--- WORK ORDER ---
Gather from the listing below each line that includes the word "negative", and copy it.

^^^^^^^^

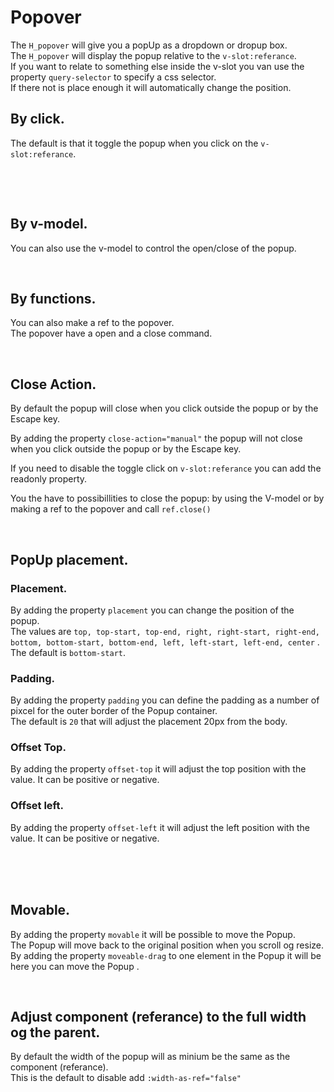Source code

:# Popover

<style>
  .popUpBox {
    border-radius: 4px;
    padding: 20px;
    background-color: var(--col-warn); 
  }
</style>

The `H_popover` will give you a popUp as a dropdown or dropup box.<br>
The `H_popover` will display the popup relative to the `v-slot:referance`.<br>
If you want to relate to something else inside the v-slot you van use the property `query-selector` to specify a css selector.<br>
If there not is place enough it will automatically change the position.<br>

## By click.

The default is that it toggle the popup when you click on the `v-slot:referance`.<br>


<br>

<hhl-live-editor title="" htmlCode='
    <template>
     <div class="flexRow items-center gap-4 flexWrap">
          <H_popover>
            <template v-slot:referance>
                <H_btn>Toggle</H_btn>
            </template>
            <div class="popUpBox">Hello</div>
          </H_popover>
     </div> 
    </template>
'>
</hhl-live-editor>

<br/>

## By v-model.

You can also use the v-model to control the open/close of the popup.

<hhl-live-editor title="" htmlCode='
    <template>
     <div class="flexRow items-center gap-4 flexWrap">
        <H_popover v-model="open">
          <div class="popUpBox">Hello</div>
        </H_popover>
        <H_checkbox v-model="open" label="open">
      </div>
    </template>
    <script>
    const open = ref(false)
    return {open}
    </script>
'>
</hhl-live-editor>

<br/>

## By functions.

You can also make a ref to the popover.<br>
The popover have a open and a close command.

<hhl-live-editor title="" htmlCode='
    <template>
     <div class="flexRow items-center gap-4 flexWrap">
        <H_popover ref="pop" close-action="manual">
            <template v-slot:referance>
                <div style="border: 1px solid red;line-height:2">referance</div>
            </template>
          <div class="popUpBox">Hello</div>
        </H_popover>
    <H_btn @click="open">open</H_btn>
    <H_btn @click="close">close</H_btn>
      </div>
    </template>
    <script>
    const pop = ref();
    function open() {
    pop.value.open();
    }
    function close() {
    pop.value.close();
    }
    return {open,close,pop}
    </script>
'>
</hhl-live-editor>

<br/>

## Close Action.

By default the popup will close when you click outside the popup or by the Escape key.<br>

By adding the property `close-action="manual"` the popup will not close when you click outside the popup or by the Escape key.<br>

If you need to disable the toggle click on  `v-slot:referance` you can add the readonly property.<br>

You the have to possibillities to close the popup: by using the V-model or by making a ref to the popover and call `ref.close()`

<hhl-live-editor title="" htmlCode='
    <template>
       <div class="flexRow items-center gap-4 flexWrap">
        <H_popover close-action="manual">
          <template v-slot:referance>
              <H_btn>close-action="manual"</H_btn>
          </template>
          <div class="popUpBox">Hello</div>
        </H_popover>
        <H_popover v-model="open" close-action="manual" readonly>
          <template v-slot:referance>
              <H_btn>close-action="manual" & readonly</H_btn>
          </template>
          <div class="popUpBox">Hello</div>
        </H_popover>
        <H_switch v-model="open" label="open">
      </div>
    </template>
    <script>
    const open = ref(false)
    return {open}
    </script>
'>
</hhl-live-editor>

<br/>


## PopUp placement.

### Placement.

By adding the property `placement` you can change the position of the popup.<br>
The values are `top, top-start, top-end, right, right-start, right-end, bottom, bottom-start, bottom-end, left, left-start, left-end, center` .<br>
The default is `bottom-start`.<br>

### Padding.

By adding the property `padding` you can define the padding as a number of pixcel for the outer border of the Popup container.<br>
The default is `20` that will adjust the placement 20px from the body.
<br>

### Offset Top.

By adding the property `offset-top` it will adjust the top position with the value. It can be positive or negative.<br>

### Offset left.

By adding the property `offset-left` it will adjust the left position with the value. It can be positive or negative.<br>
<br>
<br>
<hhl-live-editor title="" htmlCode='
    <template>
    <div class="thisContainer" style="border: 1px red dashed">
      <div class="flexCol gap-4 flexWrap">
       <div class="flexRow gap-12 items-center">
        <H_popover  :placement="placement" 
                :padding="padding"
                :offset-top="offsetTop"
                :offset-left="offsetLeft">      
            <template v-slot:referance>
              <H_btn>Open</H_btn>
            </template>
          <div class="popUpBox" >Hello</div>
        </H_popover>
      </div>
     <div class="flexRow items-center gap-4 mt-4" >
        <H_select hide-filter :list="selectData" v-model="placement" label="Placement"></H_select>
         <H_input type="number" v-model="padding" label="padding" style="max-width:150px"></H_input>
         <H_input type="number" v-model="offsetTop" label="offset-top" style="max-width:150px"></H_input>
         <H_input type="number" v-model="offsetLeft" label="offset-left" style="max-width:150px"></H_input>
      </div>
    </div>
    </div>
    </template>
    <script>
      const placement = ref("bottom-start");
      const inner = ref(false);
      const container = ref("slotElement");
      const querySelector = ref("body");
      const padding = ref(0);
      const offsetTop = ref(0);
      const offsetLeft = ref(0);
      const selectData = ["top"
        , "top-start"
        , "top-end"
        , "right"
        , "right-start"
        , "right-end"
        , "bottom"
        , "bottom-start"
        , "bottom-end"
        , "left"
        , "left-start"
        , "left-end"];
      const conType = [
          "slotElement"
        , "box"];
      const queryType = [
          "body"
        , "#page-container"  
        , ".thisContainer"];
      return { placement,inner, selectData, container, conType, querySelector, queryType,padding,offsetTop,offsetLeft }
    </script>
'>
</hhl-live-editor>

<br/>

## Movable.

By adding the property `movable` it will be possible to move the Popup.<br>
The Popup will move back to the original position when you scroll og resize.<br>
By adding the property `moveable-drag` to one element in the Popup it will be here you can move the Popup .<br>

<hhl-live-editor title="" htmlCode='
    <template>
      <div class="flexRow items-center gap-4 flexWrap">
        <H_popover movable>
          <template v-slot:referance>
              <H_btn>Drag</H_btn>
          </template>
          <div class="popUpBox">
          <div>Hello</div>
          </div>
        </H_popover>
          <H_popover movable>
          <template v-slot:referance>
              <H_btn>Drag by element"</H_btn>
          </template>
          <div class="popUpBox">
          <div moveable-drag style="background-color: lime; text-align: center; padding: 10px">dragme</div>
          <div>Hello</div>
          </div>
        </H_popover>
      </div>
    </template>
    <script>
      const popup = ref(false);
      return { popup }
    </script>
'>
</hhl-live-editor>

<br/>

## Adjust component (referance) to the full width og the parent.

By default the width of the popup will as minium be the same as the component (referance).<br>
This is the default to disable add `:width-as-ref="false"`

<hhl-live-editor title="" htmlCode='
    <template>
       <div class="flexRow items-center gap-4 flexWrap">
        <H_popover :width-as-ref="false">
          <template v-slot:referance>
              <H_btn>width-as-ref="false" .......</H_btn>
          </template>
          <div class="popUpBox">
          <div>Hello</div>
          </div>
        </H_popover>         
      </div>
    </template>
    <script>
      const popup = ref(false);
      return { popup }
    </script>
'>
</hhl-live-editor>

<br/>

<br/>
<br/>
<br/>
<br/>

^^^^^^^^

--- RESPONSE ---
By adding the property `offset-top` it will adjust the top position with the value. It can be positive or negative.<br>
By adding the property `offset-left` it will adjust the left position with the value. It can be positive or negative.<br>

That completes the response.